(Saved entries)
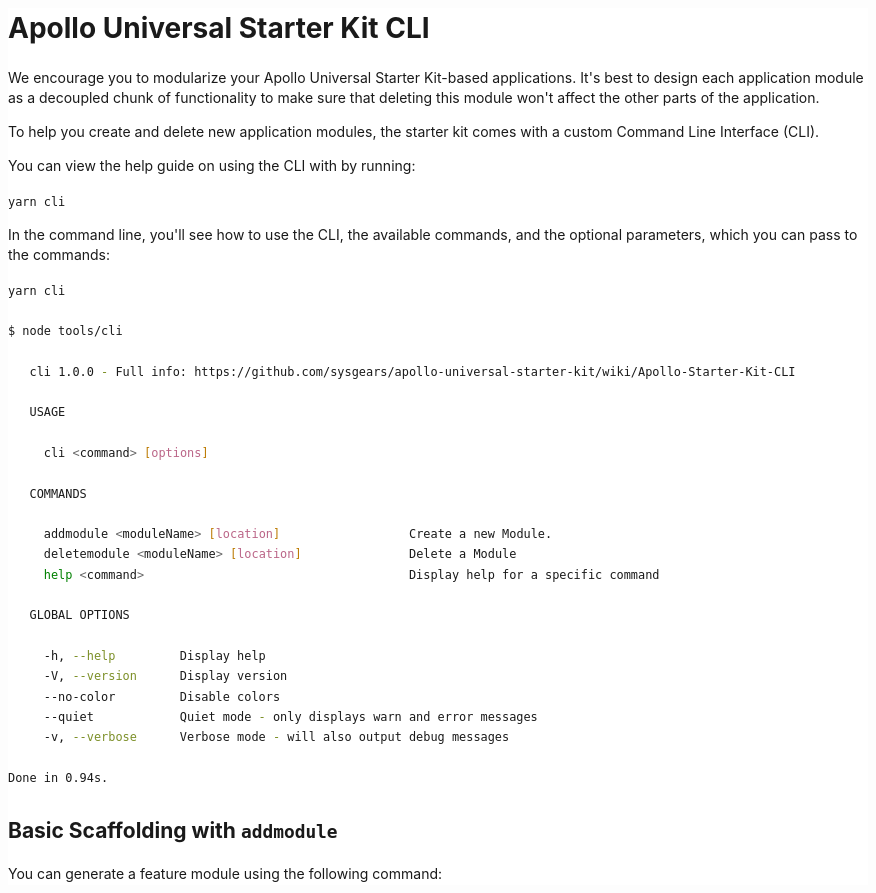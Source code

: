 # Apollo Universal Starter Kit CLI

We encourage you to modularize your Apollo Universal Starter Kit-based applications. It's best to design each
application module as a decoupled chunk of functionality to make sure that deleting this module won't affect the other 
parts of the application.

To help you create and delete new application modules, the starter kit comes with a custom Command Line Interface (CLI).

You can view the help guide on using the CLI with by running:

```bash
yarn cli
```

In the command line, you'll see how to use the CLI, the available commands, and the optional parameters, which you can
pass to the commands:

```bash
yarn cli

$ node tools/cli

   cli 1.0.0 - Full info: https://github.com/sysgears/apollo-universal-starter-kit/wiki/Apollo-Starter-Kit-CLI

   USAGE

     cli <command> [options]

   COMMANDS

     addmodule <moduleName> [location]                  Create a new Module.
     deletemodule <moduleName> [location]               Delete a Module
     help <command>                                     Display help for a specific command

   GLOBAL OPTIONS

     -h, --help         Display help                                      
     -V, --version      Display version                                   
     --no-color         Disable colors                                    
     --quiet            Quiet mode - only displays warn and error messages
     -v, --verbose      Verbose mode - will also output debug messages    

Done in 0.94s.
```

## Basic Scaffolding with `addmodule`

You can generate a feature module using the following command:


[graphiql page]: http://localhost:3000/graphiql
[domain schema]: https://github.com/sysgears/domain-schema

> _YOUR GOAL_
I'd like every record transcribed exactly, with no pictures carried over.

> _REPLY TO THE EXERCISE_
Source code

: # Apollo Universal Starter Kit CLI

We encourage you to modularize your Apollo Universal Starter Kit-based applications. It's best to design each
application module as a decoupled chunk of functionality to make sure that deleting this module won't affect the other 
parts of the application.

To help you create and delete new application modules, the starter kit comes with a custom Command Line Interface (CLI).

You can view the help guide on using the CLI with by running:

```bash
yarn cli
```

In the command line, you'll see how to use the CLI, the available commands, and the optional parameters, which you can
pass to the commands:

```bash
yarn cli

$ node tools/cli

   cli 1.0.0 - Full info: https://github.com/sysgears/apollo-universal-starter-kit/wiki/Apollo-Starter-Kit-CLI

   USAGE

     cli <command> [options]

   COMMANDS

     addmodule <moduleName> [location]                  Create a new Module.
     deletemodule <moduleName> [location]               Delete a Module
     help <command>                                     Display help for a specific command

   GLOBAL OPTIONS

     -h, --help         Display help                                      
     -V, --version      Display version                                   
     --no-color         Disable colors                                    
     --quiet            Quiet mode - only displays warn and error messages
     -v, --verbose      Verbose mode - will also output debug messages    

Done in 0.94s.
```

## Basic Scaffolding with `addmodule`

You can generate a feature module using the following command:


[graphiql page]: http://localhost:3000/graphiql
[domain schema]: https://github.com/sysgears/domain-schema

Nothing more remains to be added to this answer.